### Records
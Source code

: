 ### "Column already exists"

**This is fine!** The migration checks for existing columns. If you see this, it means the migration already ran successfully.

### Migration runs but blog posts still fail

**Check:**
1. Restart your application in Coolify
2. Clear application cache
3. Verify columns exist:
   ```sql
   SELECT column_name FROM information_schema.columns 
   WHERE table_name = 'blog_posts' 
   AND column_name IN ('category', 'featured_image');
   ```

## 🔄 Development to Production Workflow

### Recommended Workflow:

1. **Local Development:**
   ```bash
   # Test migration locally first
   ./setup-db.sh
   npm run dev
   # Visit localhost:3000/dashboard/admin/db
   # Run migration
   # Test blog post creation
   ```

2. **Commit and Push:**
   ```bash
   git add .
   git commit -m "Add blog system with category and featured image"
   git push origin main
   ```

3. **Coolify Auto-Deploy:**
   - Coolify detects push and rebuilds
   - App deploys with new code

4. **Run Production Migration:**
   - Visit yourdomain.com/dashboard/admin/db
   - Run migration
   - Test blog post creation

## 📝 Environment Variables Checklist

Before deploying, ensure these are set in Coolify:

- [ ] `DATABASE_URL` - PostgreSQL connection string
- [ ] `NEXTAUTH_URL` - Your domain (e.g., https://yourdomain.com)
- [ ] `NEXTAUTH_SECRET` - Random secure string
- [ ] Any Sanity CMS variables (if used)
######
Directions:
What lines in the data above carry "Test"? Return them all.

Exercise answer:
   # Test migration locally first
   # Test blog post creation
   - Test blog post creation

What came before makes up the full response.